% Time in JIT Performance Counter seems misleading to the point of worthless

There are a number of .NET related performance counters you can view/log. One category of counters relates to JIT compilation, and includes a counter called “% Time in Jit”. This counter seems misleading to the point of being worthless. Take a look at the following graph of popular desktop news aggregator RSS Bandit’s %Time in JIT (RSS Bandit happened to be a .NET app I currently had running, you can repro this with ASP.NET apps etc also)

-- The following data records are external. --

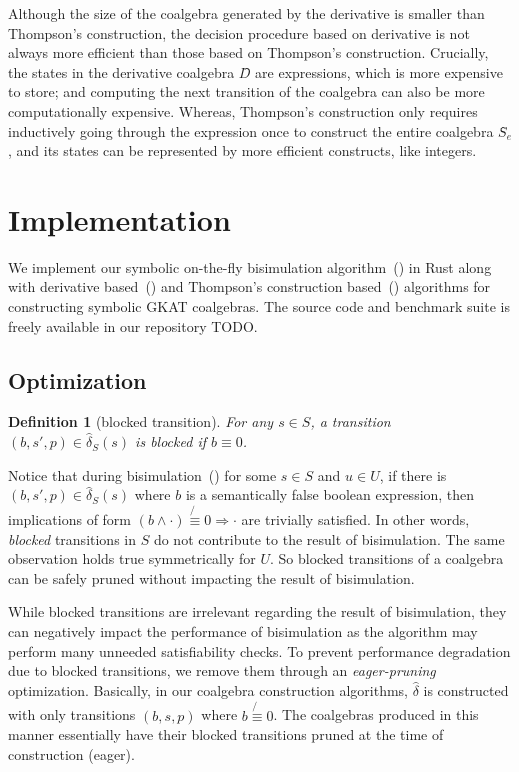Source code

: \documentclass[conference]{IEEEtran}
\newtheorem{definition}{Definition}
\begin{document}
Although the size of the coalgebra generated by the derivative is smaller than Thompson's construction, the decision procedure based on derivative is not always more efficient than those based on Thompson's construction. 
Crucially, the states in the derivative coalgebra \(D̂\) are expressions, which is more expensive to store; and computing the next transition of the coalgebra can also be more computationally expensive.
Whereas, Thompson's construction only requires inductively going through the expression once to construct the entire coalgebra \(Ŝ_{e}\), and its states can be represented by more efficient constructs, like integers. 

\section{Implementation}
We implement our symbolic on-the-fly bisimulation algorithm~() in Rust along with derivative based~() and Thompson's construction based~() algorithms for constructing symbolic GKAT coalgebras. The source code and benchmark suite is freely available in our repository TODO.

\subsection{Optimization}\label{sec:optimization-implementation}
\begin{definition}[blocked transition]
    For any \(s \in S\), a transition \((b, s', p) \in \hat{\delta}_S(s)\) is blocked if \(b \equiv 0\).
\end{definition}

Notice that during bisimulation~() for some \(s \in S\) and \(u \in U\), if there is \((b,s',p) \in \hat{\delta}_S(s)\) where \(b\) is a semantically false boolean expression, then implications of form \((b \land \cdot) \not{\equiv} 0 \Rightarrow \cdot\) are trivially satisfied. In other words, \textit{blocked} transitions in \(S\) do not contribute to the result of bisimulation. The same observation holds true symmetrically for \(U\). So blocked transitions of a coalgebra can be safely pruned without impacting the result of bisimulation.

While blocked transitions are irrelevant regarding the result of bisimulation, they can negatively impact the performance of bisimulation as the algorithm may perform many unneeded satisfiability checks. To prevent performance degradation due to blocked transitions, we remove them through an \textit{eager-pruning} optimization. Basically, in our coalgebra construction algorithms, \(\hat{\delta}\) is constructed with only transitions \((b, s, p)\) where \(b \not{\equiv} 0\). The coalgebras produced in this manner essentially have their blocked transitions pruned at the time of construction (eager). 
\end{document}
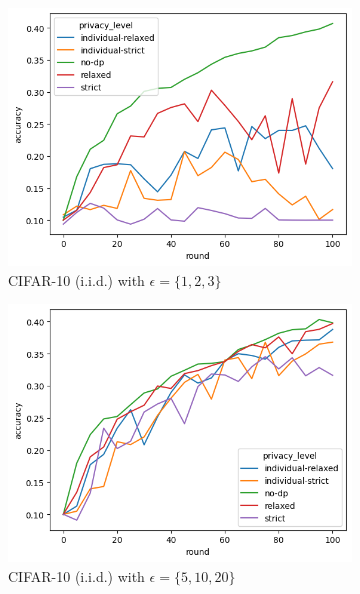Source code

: \begin{figure}
	\centering
	\begin{subfigure}{0.4\textwidth}
		\centering
		\includegraphics[width=\linewidth]{Bilder/cifar10-accuracy-iid-eps-1-2-3.png}
		\caption{CIFAR-10 (i.i.d.) with $\epsilon = \{1,2,3\}$}
	\end{subfigure}
	\begin{subfigure}{0.4\textwidth}
		\centering
		\includegraphics[width=\linewidth]{Bilder/cifar10-accuracy-iid-eps-5-10-20.png}
		\caption{CIFAR-10 (i.i.d.) with $\epsilon = \{5,10,20\}$}
	\end{subfigure}
	\begin{subfigure}{0.4\textwidth}
		\centering

\end{subfigure}
\end{figure}
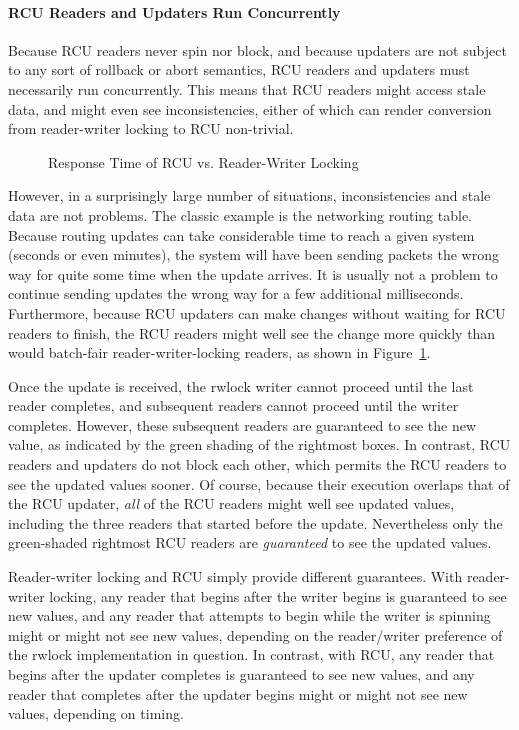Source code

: \paragraph{RCU Readers and Updaters Run Concurrently}

Because RCU readers never spin nor block, and because updaters are not
subject to any sort of rollback or abort semantics, RCU readers and
updaters must necessarily run concurrently.
This means that RCU readers might access stale data, and might even
see inconsistencies, either of which can render conversion from reader-writer
locking to RCU non-trivial.

\begin{figure}[tb]
\centering
{}
\caption{Response Time of RCU vs. Reader-Writer Locking}
\label{fig:defer:Response Time of RCU vs. Reader-Writer Locking}
\end{figure}

However, in a surprisingly large number of situations, inconsistencies and
stale data are not problems.
The classic example is the networking routing table.
Because routing updates can take considerable time to reach a given
system (seconds or even minutes), the system will have been sending
packets the wrong way for quite some time when the update arrives.
It is usually not a problem to continue sending updates the wrong
way for a few additional milliseconds.
Furthermore, because RCU updaters can make changes without waiting for
RCU readers to finish,
the RCU readers might well see the change more quickly than would
batch-fair
reader-writer-locking readers, as shown in
Figure~\ref{fig:defer:Response Time of RCU vs. Reader-Writer Locking}.

Once the update is received, the rwlock writer cannot proceed until the
last reader completes, and subsequent readers cannot proceed until the
writer completes.
However, these subsequent readers are guaranteed to see the new value,
as indicated by the green shading of the rightmost boxes.
In contrast, RCU readers and updaters do not block each other, which permits
the RCU readers to see the updated values sooner.
Of course, because their execution overlaps that of the RCU updater,
\emph{all} of the RCU readers might well see updated values, including
the three readers that started before the update.
Nevertheless only the green-shaded rightmost RCU readers
are \emph{guaranteed} to see the updated values.

Reader-writer locking and RCU simply provide different guarantees.
With reader-writer locking, any reader that begins after the writer begins
is guaranteed to see new values, and any reader that attempts to
begin while the writer is spinning might or might not see new values,
depending on the reader/writer preference of the rwlock implementation in
question.
In contrast, with RCU, any reader that begins after the updater completes
is guaranteed to see new values, and any reader that completes after the
updater begins might or might not see new values, depending on timing.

At casual glance this graph looks like RSS Bandit is spending almost 60% of its time in JIT, and has been doing so for over a minute. What was I doing in RSS Bandit at this time? Absolutely nothing. It was idle (not downloading any feeds), not searching, just running on the desktop. You can see from the CPU usage that the system is very lightly loaded. Yet the JIT performance counters would seem to indicate that the JIT compiler is under a fairly significant (and strangely consistent load). Reading the description of the performance counter yields the following:

Displays the percentage of elapsed time spent in JIT compilation since the last JIT compilation phase. This counter is updated at the end of every JIT compilation phase. A JIT compilation phase occurs when a method and its dependencies are compiled.

It looks like what happens with this counter is that if the JIT compilation phase ends, and your application happened to be spending X percent of its time in JIT at that moment then you’ll get the value of X displayed again until another JIT compilation phase kicks in. This can produce some very strange fairly plateau-ish looking graphs, making this counter prone to mis-interpretation and fairly useless in my view. Of course this wouldn’t be the first time .NET performance counters have been wrong, unfortunately the behaviour is the same in framework 2.0. Post a comment if I’ve got the wrong end of the stick here and this counter is actually useful.